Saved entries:
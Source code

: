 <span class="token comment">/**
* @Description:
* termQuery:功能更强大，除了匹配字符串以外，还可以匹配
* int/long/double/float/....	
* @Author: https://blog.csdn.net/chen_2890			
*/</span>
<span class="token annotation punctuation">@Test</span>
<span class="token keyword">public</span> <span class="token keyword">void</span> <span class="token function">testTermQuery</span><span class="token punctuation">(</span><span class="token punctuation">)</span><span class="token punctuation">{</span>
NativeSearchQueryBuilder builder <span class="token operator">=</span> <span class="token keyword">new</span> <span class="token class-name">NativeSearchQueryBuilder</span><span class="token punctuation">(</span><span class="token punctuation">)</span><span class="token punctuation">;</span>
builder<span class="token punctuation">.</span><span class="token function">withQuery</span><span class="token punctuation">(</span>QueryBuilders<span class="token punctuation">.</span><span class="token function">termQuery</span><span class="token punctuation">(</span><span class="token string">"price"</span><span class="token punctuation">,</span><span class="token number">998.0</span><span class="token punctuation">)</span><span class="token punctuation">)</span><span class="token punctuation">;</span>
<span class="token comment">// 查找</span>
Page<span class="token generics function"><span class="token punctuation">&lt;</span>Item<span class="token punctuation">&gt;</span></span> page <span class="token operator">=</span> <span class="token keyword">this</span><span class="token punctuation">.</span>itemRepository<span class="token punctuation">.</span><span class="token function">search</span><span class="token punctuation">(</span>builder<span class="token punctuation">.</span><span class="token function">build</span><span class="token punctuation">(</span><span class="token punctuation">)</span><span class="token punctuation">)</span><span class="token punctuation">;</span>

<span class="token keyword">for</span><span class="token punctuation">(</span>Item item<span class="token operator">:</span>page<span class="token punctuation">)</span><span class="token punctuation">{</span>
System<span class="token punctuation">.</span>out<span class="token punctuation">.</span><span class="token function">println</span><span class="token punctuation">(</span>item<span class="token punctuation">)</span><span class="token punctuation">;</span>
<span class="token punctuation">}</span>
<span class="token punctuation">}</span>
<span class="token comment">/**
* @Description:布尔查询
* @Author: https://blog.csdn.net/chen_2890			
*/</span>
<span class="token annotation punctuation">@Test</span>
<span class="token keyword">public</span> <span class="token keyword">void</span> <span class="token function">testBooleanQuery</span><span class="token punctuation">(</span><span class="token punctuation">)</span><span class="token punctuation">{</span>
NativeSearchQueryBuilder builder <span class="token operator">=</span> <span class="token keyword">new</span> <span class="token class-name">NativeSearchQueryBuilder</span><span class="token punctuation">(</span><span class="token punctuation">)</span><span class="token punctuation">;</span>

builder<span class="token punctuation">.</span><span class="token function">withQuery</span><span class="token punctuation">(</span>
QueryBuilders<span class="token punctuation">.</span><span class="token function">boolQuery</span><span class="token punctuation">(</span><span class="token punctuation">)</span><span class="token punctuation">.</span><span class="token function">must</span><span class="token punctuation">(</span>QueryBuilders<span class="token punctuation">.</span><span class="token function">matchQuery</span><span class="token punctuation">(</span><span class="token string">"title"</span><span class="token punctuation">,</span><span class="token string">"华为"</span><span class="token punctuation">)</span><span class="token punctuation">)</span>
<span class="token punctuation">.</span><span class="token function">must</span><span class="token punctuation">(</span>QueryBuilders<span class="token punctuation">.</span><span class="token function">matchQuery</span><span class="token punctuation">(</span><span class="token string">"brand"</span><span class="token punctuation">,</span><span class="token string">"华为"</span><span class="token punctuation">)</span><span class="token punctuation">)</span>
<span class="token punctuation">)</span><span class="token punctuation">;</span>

Task prompt
Reproduce every line of the records containing the string "void".

Worked solution
<span class="token keyword">public</span> <span class="token keyword">void</span> <span class="token function">testTermQuery</span><span class="token punctuation">(</span><span class="token punctuation">)</span><span class="token punctuation">{</span>
<span class="token keyword">public</span> <span class="token keyword">void</span> <span class="token function">testBooleanQuery</span><span class="token punctuation">(</span><span class="token punctuation">)</span><span class="token punctuation">{</span>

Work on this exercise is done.